Re: [zfs-discuss] Performance problem suggestions?

2011-05-12 Thread Jim Klimov
 The thing is- as far as I know the OS doesn't ask the disk to find a place
 to fit the data. Instead the OS tracks what space on the disk is free and
 then tells the disk where to write the data.

Yes and no, I did not formulate my idea clearly enough, sorry for confusion ;)

Yes - The disks don't care about free blocks at all. For them they are just LBA 
sector numbers.

No - The OS does track which sectors correlate to its logical blocks it deems 
suitable for a write, and asks the disk to position its mechanical head to a 
specific track and access a specific sector. This is a slow operation which can 
only be done about 180-250 times per second for very random I/Os (may be more 
with HDD/Controller caching, queuing and faster spindles).

I'm afraid that seeking to very dispersed metadata blocks, such as traversing 
the tree during a scrub on a fragmented drive, may qualify as a very random I/O.

This reminds me of a long-hanging BP Rewrite project which would allow live 
re-arranging of ZFS data allowing, in particular, some extent of 
defragmentation. More useful usages would be changes to RAIDZ levels and number 
of disks though, maybe even removal of top-level VDEVs from a sufficiently 
empty pool... Hopefully the Illumos team or some other developers would push 
this idea into reality ;)

There was a good tip from Jim Litchfield regarding VDEV Queue Sizing, though. 
Possible current default for zfs_vdev_max_pending is 10, which is okay (or may 
be even too much) for individual drives, but is not very much for arrays of 
many disks hidden behind a smart controller with its own caching and queuing, 
be it a SAN box controller or a PCI one which would intercept and reinterpret 
your ZFS's calls.

So maybe this is indeed a bottleneck - which you would see in iostat -Xn 1 as 
actv field numbers which are near the configured queue size. 

//Jim
-- 
This message posted from opensolaris.org
___
zfs-discuss mailing list
zfs-discuss@opensolaris.org
http://mail.opensolaris.org/mailman/listinfo/zfs-discuss


Re: [zfs-discuss] Performance problem suggestions?

2011-05-12 Thread Don
 This is a slow operation which can only be done about 180-250 times per second
 for very random I/Os (may be more with HDD/Controller caching, queuing and
 faster spindles).
 I'm afraid that seeking to very dispersed metadata blocks, such as traversing 
 the
 tree during a scrub on a fragmented drive, may qualify as a very random I/O.
And that's the thing- I would understand if my scrub was slow because the disks 
were just being hammered by IOPS but- all joking aside- my pool is almost 
entirely idle according to an iostat -Xn
-- 
This message posted from opensolaris.org
___
zfs-discuss mailing list
zfs-discuss@opensolaris.org
http://mail.opensolaris.org/mailman/listinfo/zfs-discuss


Re: [zfs-discuss] Performance problem suggestions?

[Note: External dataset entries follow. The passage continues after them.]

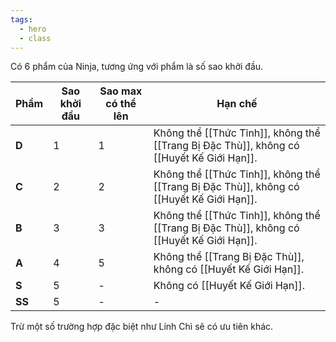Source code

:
 ```yaml
---
tags:
  - hero
  - class
---
```

Có 6 phẩm của Ninja, tương ứng với phẩm là số sao khởi đầu.

| Phẩm   | Sao khởi đầu | Sao max có thể lên | Hạn chế                                                                                  |
| ------ | ------------ | ------------------ | ---------------------------------------------------------------------------------------- |
| **D**  | 1            | 1                  | Không thể [[Thức Tỉnh]], không thể [[Trang Bị Đặc Thù]], không có [[Huyết Kế Giới Hạn]]. |
| **C**  | 2            | 2                  | Không thể [[Thức Tỉnh]], không thể [[Trang Bị Đặc Thù]], không có [[Huyết Kế Giới Hạn]]. |
| **B**  | 3            | 3                  | Không thể [[Thức Tỉnh]], không thể [[Trang Bị Đặc Thù]], không có [[Huyết Kế Giới Hạn]]. |
| **A**  | 4            | 5                  | Không thể [[Trang Bị Đặc Thù]], không có [[Huyết Kế Giới Hạn]].                          |
| **S**  | 5            | -                  | Không có [[Huyết Kế Giới Hạn]].                                                          |
| **SS** | 5            | -                  | -                                                                                        |
Trừ một số trường hợp đặc biệt như Lính Chì sẽ có ưu tiên khác.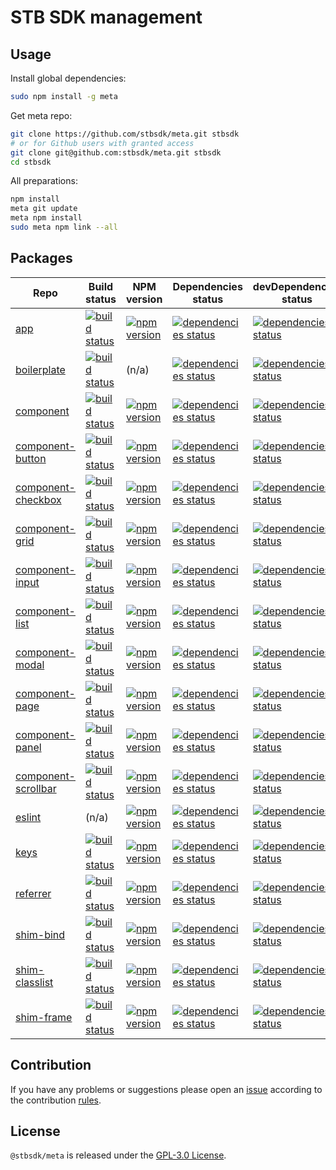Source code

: STB SDK management
==================

## Usage ##

Install global dependencies:

```bash
sudo npm install -g meta
```

Get meta repo:

```bash
git clone https://github.com/stbsdk/meta.git stbsdk
# or for Github users with granted access
git clone git@github.com:stbsdk/meta.git stbsdk
cd stbsdk
```

All preparations:

```bash
npm install
meta git update
meta npm install
sudo meta npm link --all
```


## Packages ##

 Repo                                                                    | Build status                                                                                                                                        | NPM version                                                                                                                                         | Dependencies status                                                                                                                                      | devDependencies status
-------------------------------------------------------------------------|-----------------------------------------------------------------------------------------------------------------------------------------------------|-----------------------------------------------------------------------------------------------------------------------------------------------------|----------------------------------------------------------------------------------------------------------------------------------------------------------|------------------------
[app](https://github.com/stbsdk/app.git)                                 | [![build status](https://img.shields.io/travis/stbsdk/app.svg?style=flat-square)](https://travis-ci.org/stbsdk/app)                                 | [![npm version](https://img.shields.io/npm/v/stb-app.svg?style=flat-square)](https://www.npmjs.com/package/stb-app)                                 | [![dependencies status](https://img.shields.io/david/stbsdk/app.svg?style=flat-square)](https://david-dm.org/stbsdk/app)                                 | [![dependencies status](https://img.shields.io/david/dev/stbsdk/app.svg?style=flat-square)](https://david-dm.org/stbsdk/app)
[boilerplate](https://github.com/stbsdk/boilerplate.git)                 | [![build status](https://img.shields.io/travis/stbsdk/boilerplate.svg?style=flat-square)](https://travis-ci.org/stbsdk/boilerplate)                 | (n/a)                                                                                                                                               | [![dependencies status](https://img.shields.io/david/stbsdk/boilerplate.svg?style=flat-square)](https://david-dm.org/stbsdk/boilerplate)                 | [![dependencies status](https://img.shields.io/david/dev/stbsdk/boilerplate.svg?style=flat-square)](https://david-dm.org/stbsdk/boilerplate)
[component](https://github.com/stbsdk/component.git)                     | [![build status](https://img.shields.io/travis/stbsdk/component.svg?style=flat-square)](https://travis-ci.org/stbsdk/component)                     | [![npm version](https://img.shields.io/npm/v/stb-component.svg?style=flat-square)](https://www.npmjs.com/package/stb-component)                     | [![dependencies status](https://img.shields.io/david/stbsdk/component.svg?style=flat-square)](https://david-dm.org/stbsdk/component)                     | [![dependencies status](https://img.shields.io/david/dev/stbsdk/component.svg?style=flat-square)](https://david-dm.org/stbsdk/component)
[component-button](https://github.com/stbsdk/component-button.git)       | [![build status](https://img.shields.io/travis/stbsdk/component-button.svg?style=flat-square)](https://travis-ci.org/stbsdk/component-button)       | [![npm version](https://img.shields.io/npm/v/stb-component-button.svg?style=flat-square)](https://www.npmjs.com/package/stb-component-button)       | [![dependencies status](https://img.shields.io/david/stbsdk/component-button.svg?style=flat-square)](https://david-dm.org/stbsdk/component-button)       | [![dependencies status](https://img.shields.io/david/dev/stbsdk/component-button.svg?style=flat-square)](https://david-dm.org/stbsdk/component-button)
[component-checkbox](https://github.com/stbsdk/component-checkbox.git)   | [![build status](https://img.shields.io/travis/stbsdk/component-checkbox.svg?style=flat-square)](https://travis-ci.org/stbsdk/component-checkbox)   | [![npm version](https://img.shields.io/npm/v/stb-component-checkbox.svg?style=flat-square)](https://www.npmjs.com/package/stb-component-checkbox)   | [![dependencies status](https://img.shields.io/david/stbsdk/component-checkbox.svg?style=flat-square)](https://david-dm.org/stbsdk/component-checkbox)   | [![dependencies status](https://img.shields.io/david/dev/stbsdk/component-checkbox.svg?style=flat-square)](https://david-dm.org/stbsdk/component-checkbox)
[component-grid](https://github.com/stbsdk/component-grid.git)           | [![build status](https://img.shields.io/travis/stbsdk/component-grid.svg?style=flat-square)](https://travis-ci.org/stbsdk/component-grid)           | [![npm version](https://img.shields.io/npm/v/stb-component-grid.svg?style=flat-square)](https://www.npmjs.com/package/stb-component-grid)           | [![dependencies status](https://img.shields.io/david/stbsdk/component-grid.svg?style=flat-square)](https://david-dm.org/stbsdk/component-grid)           | [![dependencies status](https://img.shields.io/david/dev/stbsdk/component-grid.svg?style=flat-square)](https://david-dm.org/stbsdk/component-grid)
[component-input](https://github.com/stbsdk/component-input.git)         | [![build status](https://img.shields.io/travis/stbsdk/component-input.svg?style=flat-square)](https://travis-ci.org/stbsdk/component-input)         | [![npm version](https://img.shields.io/npm/v/stb-component-input.svg?style=flat-square)](https://www.npmjs.com/package/stb-component-input)         | [![dependencies status](https://img.shields.io/david/stbsdk/component-input.svg?style=flat-square)](https://david-dm.org/stbsdk/component-input)         | [![dependencies status](https://img.shields.io/david/dev/stbsdk/component-input.svg?style=flat-square)](https://david-dm.org/stbsdk/component-input)
[component-list](https://github.com/stbsdk/component-list.git)           | [![build status](https://img.shields.io/travis/stbsdk/component-list.svg?style=flat-square)](https://travis-ci.org/stbsdk/component-list)           | [![npm version](https://img.shields.io/npm/v/stb-component-list.svg?style=flat-square)](https://www.npmjs.com/package/stb-component-list)           | [![dependencies status](https://img.shields.io/david/stbsdk/component-list.svg?style=flat-square)](https://david-dm.org/stbsdk/component-list)           | [![dependencies status](https://img.shields.io/david/dev/stbsdk/component-list.svg?style=flat-square)](https://david-dm.org/stbsdk/component-list)
[component-modal](https://github.com/stbsdk/component-modal.git)         | [![build status](https://img.shields.io/travis/stbsdk/component-modal.svg?style=flat-square)](https://travis-ci.org/stbsdk/component-modal)         | [![npm version](https://img.shields.io/npm/v/stb-component-modal.svg?style=flat-square)](https://www.npmjs.com/package/stb-component-modal)         | [![dependencies status](https://img.shields.io/david/stbsdk/component-modal.svg?style=flat-square)](https://david-dm.org/stbsdk/component-modal)         | [![dependencies status](https://img.shields.io/david/dev/stbsdk/component-modal.svg?style=flat-square)](https://david-dm.org/stbsdk/component-modal)
[component-page](https://github.com/stbsdk/component-page.git)           | [![build status](https://img.shields.io/travis/stbsdk/component-page.svg?style=flat-square)](https://travis-ci.org/stbsdk/component-page)           | [![npm version](https://img.shields.io/npm/v/stb-component-page.svg?style=flat-square)](https://www.npmjs.com/package/stb-component-page)           | [![dependencies status](https://img.shields.io/david/stbsdk/component-page.svg?style=flat-square)](https://david-dm.org/stbsdk/component-page)           | [![dependencies status](https://img.shields.io/david/dev/stbsdk/component-page.svg?style=flat-square)](https://david-dm.org/stbsdk/component-page)
[component-panel](https://github.com/stbsdk/component-panel.git)         | [![build status](https://img.shields.io/travis/stbsdk/component-panel.svg?style=flat-square)](https://travis-ci.org/stbsdk/component-panel)         | [![npm version](https://img.shields.io/npm/v/stb-component-panel.svg?style=flat-square)](https://www.npmjs.com/package/stb-component-panel)         | [![dependencies status](https://img.shields.io/david/stbsdk/component-panel.svg?style=flat-square)](https://david-dm.org/stbsdk/component-panel)         | [![dependencies status](https://img.shields.io/david/dev/stbsdk/component-panel.svg?style=flat-square)](https://david-dm.org/stbsdk/component-panel)
[component-scrollbar](https://github.com/stbsdk/component-scrollbar.git) | [![build status](https://img.shields.io/travis/stbsdk/component-scrollbar.svg?style=flat-square)](https://travis-ci.org/stbsdk/component-scrollbar) | [![npm version](https://img.shields.io/npm/v/stb-component-scrollbar.svg?style=flat-square)](https://www.npmjs.com/package/stb-component-scrollbar) | [![dependencies status](https://img.shields.io/david/stbsdk/component-scrollbar.svg?style=flat-square)](https://david-dm.org/stbsdk/component-scrollbar) | [![dependencies status](https://img.shields.io/david/dev/stbsdk/component-scrollbar.svg?style=flat-square)](https://david-dm.org/stbsdk/component-scrollbar)
[eslint](https://github.com/stbsdk/eslint.git)                           | (n/a)                                                                                                                                               | [![npm version](https://img.shields.io/npm/v/stb-eslint.svg?style=flat-square)](https://www.npmjs.com/package/stb-eslint)                           | [![dependencies status](https://img.shields.io/david/stbsdk/eslint.svg?style=flat-square)](https://david-dm.org/stbsdk/eslint)                           | [![dependencies status](https://img.shields.io/david/dev/stbsdk/eslint.svg?style=flat-square)](https://david-dm.org/stbsdk/eslint)
[keys](https://github.com/stbsdk/keys.git)                               | [![build status](https://img.shields.io/travis/stbsdk/keys.svg?style=flat-square)](https://travis-ci.org/stbsdk/keys)                               | [![npm version](https://img.shields.io/npm/v/stb-keys.svg?style=flat-square)](https://www.npmjs.com/package/stb-keys)                               | [![dependencies status](https://img.shields.io/david/stbsdk/keys.svg?style=flat-square)](https://david-dm.org/stbsdk/keys)                               | [![dependencies status](https://img.shields.io/david/dev/stbsdk/keys.svg?style=flat-square)](https://david-dm.org/stbsdk/keys)
[referrer](https://github.com/stbsdk/referrer.git)                       | [![build status](https://img.shields.io/travis/stbsdk/referrer.svg?style=flat-square)](https://travis-ci.org/stbsdk/referrer)                       | [![npm version](https://img.shields.io/npm/v/stb-referrer.svg?style=flat-square)](https://www.npmjs.com/package/stb-referrer)                       | [![dependencies status](https://img.shields.io/david/stbsdk/referrer.svg?style=flat-square)](https://david-dm.org/stbsdk/referrer)                       | [![dependencies status](https://img.shields.io/david/dev/stbsdk/referrer.svg?style=flat-square)](https://david-dm.org/stbsdk/referrer)
[shim-bind](https://github.com/stbsdk/shim-bind.git)                     | [![build status](https://img.shields.io/travis/stbsdk/shim-bind.svg?style=flat-square)](https://travis-ci.org/stbsdk/shim-bind)                     | [![npm version](https://img.shields.io/npm/v/stb-shim-bind.svg?style=flat-square)](https://www.npmjs.com/package/stb-shim-bind)                     | [![dependencies status](https://img.shields.io/david/stbsdk/shim-bind.svg?style=flat-square)](https://david-dm.org/stbsdk/shim-bind)                     | [![dependencies status](https://img.shields.io/david/dev/stbsdk/shim-bind.svg?style=flat-square)](https://david-dm.org/stbsdk/shim-bind)
[shim-classlist](https://github.com/stbsdk/shim-classlist.git)           | [![build status](https://img.shields.io/travis/stbsdk/shim-classlist.svg?style=flat-square)](https://travis-ci.org/stbsdk/shim-classlist)           | [![npm version](https://img.shields.io/npm/v/stb-shim-classlist.svg?style=flat-square)](https://www.npmjs.com/package/stb-shim-classlist)           | [![dependencies status](https://img.shields.io/david/stbsdk/shim-classlist.svg?style=flat-square)](https://david-dm.org/stbsdk/shim-classlist)           | [![dependencies status](https://img.shields.io/david/dev/stbsdk/shim-classlist.svg?style=flat-square)](https://david-dm.org/stbsdk/shim-classlist)
[shim-frame](https://github.com/stbsdk/shim-frame.git)                   | [![build status](https://img.shields.io/travis/stbsdk/shim-frame.svg?style=flat-square)](https://travis-ci.org/stbsdk/shim-frame)                   | [![npm version](https://img.shields.io/npm/v/stb-shim-frame.svg?style=flat-square)](https://www.npmjs.com/package/stb-shim-frame)                   | [![dependencies status](https://img.shields.io/david/stbsdk/shim-frame.svg?style=flat-square)](https://david-dm.org/stbsdk/shim-frame)                   | [![dependencies status](https://img.shields.io/david/dev/stbsdk/shim-frame.svg?style=flat-square)](https://david-dm.org/stbsdk/shim-frame)


## Contribution ##

If you have any problems or suggestions please open an [issue](https://github.com/stbsdk/meta/issues)
according to the contribution [rules](.github/contributing.md).


## License ##

`@stbsdk/meta` is released under the [GPL-3.0 License](http://opensource.org/licenses/GPL-3.0).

2011-05-11 Thread Jim Klimov
  Disks that have been in use for a longer time may have very fragmented free
  space on one hand, and not so much of it on another, but ZFS is still 
  trying to push
  bits around evenly. And while it's waiting on some disks, others may be 
  blocked as
  well. Something like that...
 This could explain why performance would go up after a large delete but I've 
 not 
 seen large wait times for any of my disks. The service time, percent busy, 
 and 
 every other metric continues to show nearly idle disks.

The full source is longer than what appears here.